1) Anyone who know graphic/video cards know that Nvidia make *zero* graphic cards. They make the chipset and the architecture , company like ASUS , MSI , BFG , etc ... build the video/graphic cards. That was partially why Nvidia had an advantage over ATI int the past ( more vendor and OEM ).

Intel is almost the same , except they build other hardware with graphic/video card included , but no graphic card.

So yes the quote "ATI sells more video cards" is 100% accurate. But a bit skewed.

"Intel had until recently 60% market share but dropping and Nvidia 20%."

Where do you get your numbers ? What Market ?

"There are about 1 billion computers worldwide. "

No , computers are in everything from Bus to elevator to refrigerator this days ...

"This is ignoring smaller makes like sis,"

SIS is not a small maker , they just don't have competitive product's in the video game market , but with on-board graphic they are in a lot of devices.

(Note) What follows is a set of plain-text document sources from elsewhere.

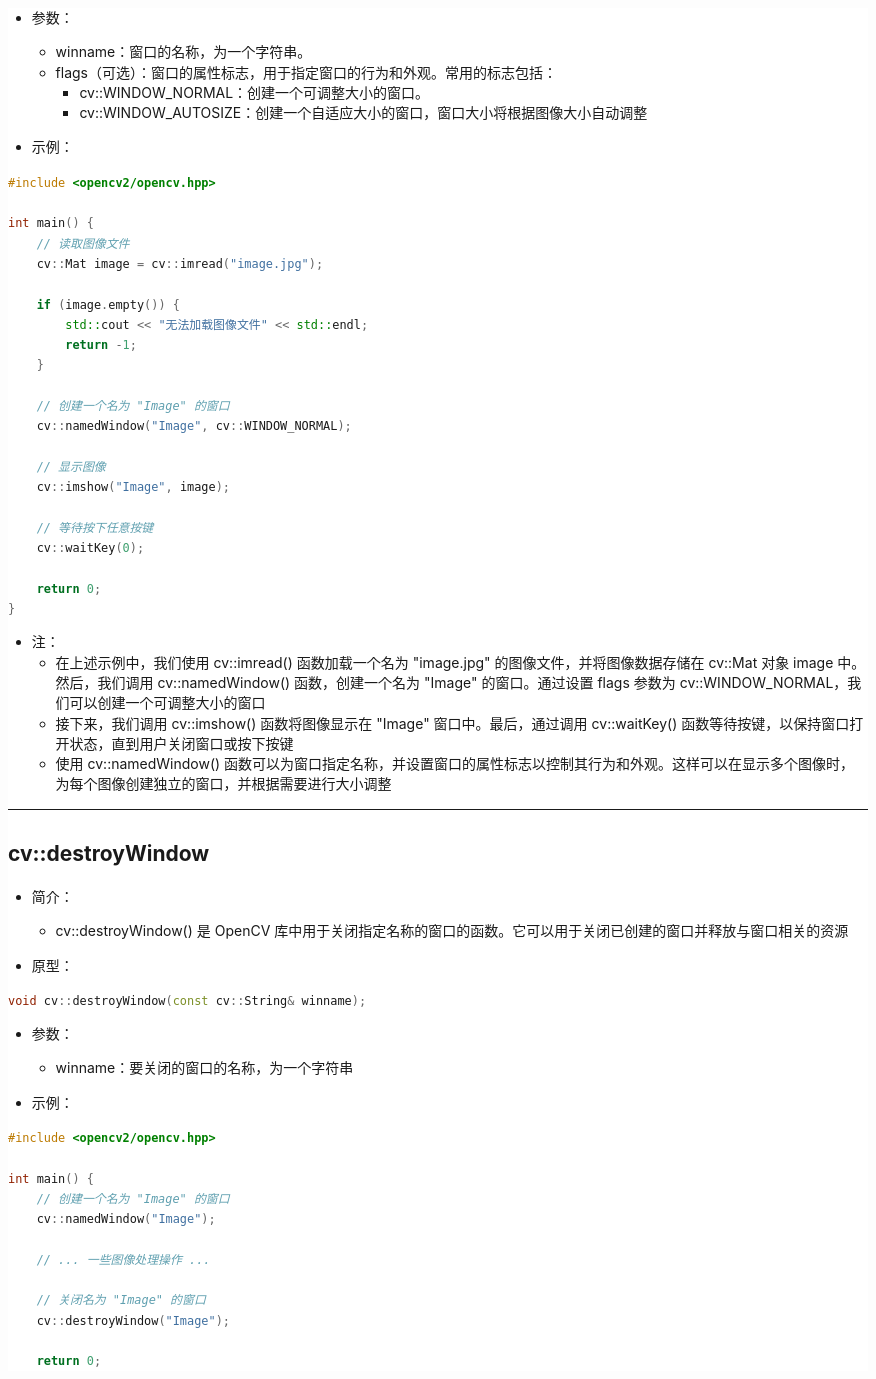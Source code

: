 + 参数：
  + winname：窗口的名称，为一个字符串。
  + flags（可选）：窗口的属性标志，用于指定窗口的行为和外观。常用的标志包括：
    + cv::WINDOW_NORMAL：创建一个可调整大小的窗口。
    + cv::WINDOW_AUTOSIZE：创建一个自适应大小的窗口，窗口大小将根据图像大小自动调整

+ 示例：
```cpp
#include <opencv2/opencv.hpp>

int main() {
    // 读取图像文件
    cv::Mat image = cv::imread("image.jpg");

    if (image.empty()) {
        std::cout << "无法加载图像文件" << std::endl;
        return -1;
    }

    // 创建一个名为 "Image" 的窗口
    cv::namedWindow("Image", cv::WINDOW_NORMAL);

    // 显示图像
    cv::imshow("Image", image);

    // 等待按下任意按键
    cv::waitKey(0);

    return 0;
}
```

+ 注：
  + 在上述示例中，我们使用 cv::imread() 函数加载一个名为 "image.jpg" 的图像文件，并将图像数据存储在 cv::Mat 对象 image 中。然后，我们调用 cv::namedWindow() 函数，创建一个名为 "Image" 的窗口。通过设置 flags 参数为 cv::WINDOW_NORMAL，我们可以创建一个可调整大小的窗口
  + 接下来，我们调用 cv::imshow() 函数将图像显示在 "Image" 窗口中。最后，通过调用 cv::waitKey() 函数等待按键，以保持窗口打开状态，直到用户关闭窗口或按下按键
  + 使用 cv::namedWindow() 函数可以为窗口指定名称，并设置窗口的属性标志以控制其行为和外观。这样可以在显示多个图像时，为每个图像创建独立的窗口，并根据需要进行大小调整

---

## cv::destroyWindow

+ 简介：
  + cv::destroyWindow() 是 OpenCV 库中用于关闭指定名称的窗口的函数。它可以用于关闭已创建的窗口并释放与窗口相关的资源

+ 原型：
```cpp
void cv::destroyWindow(const cv::String& winname);
```

+ 参数：
  + winname：要关闭的窗口的名称，为一个字符串

+ 示例：
```cpp
#include <opencv2/opencv.hpp>

int main() {
    // 创建一个名为 "Image" 的窗口
    cv::namedWindow("Image");

    // ... 一些图像处理操作 ...

    // 关闭名为 "Image" 的窗口
    cv::destroyWindow("Image");

    return 0;
```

"Latest Generation console sales"

here is a nice estimate :

Worldwide Hardware Sales (End of March 2007)
PS2 - 117.89 million
Xbox - 24.5 million (unofficially estimated)
GameCube - 21.59 million
Xbox 360 - 11 million
Wii - 5.84 million
PS3 - 5.5 million
Game Boy Advance - 79.46 million
Nintendo DS - 40.29 million
PSP - 25.39 million

Note : There is a short supply of WII people want them but there none available on the market. Not all *Console* are listed either.

"Thats a fortieth of that of GPU's by Intel and NVidia."

No , thats More sales that Nvidia and Intel lost to ATI on top of the current PC related products. One of ATI main problem in the past was that they could not meet the demand ( something a lot of people seem to be forgetting or are unaware of ).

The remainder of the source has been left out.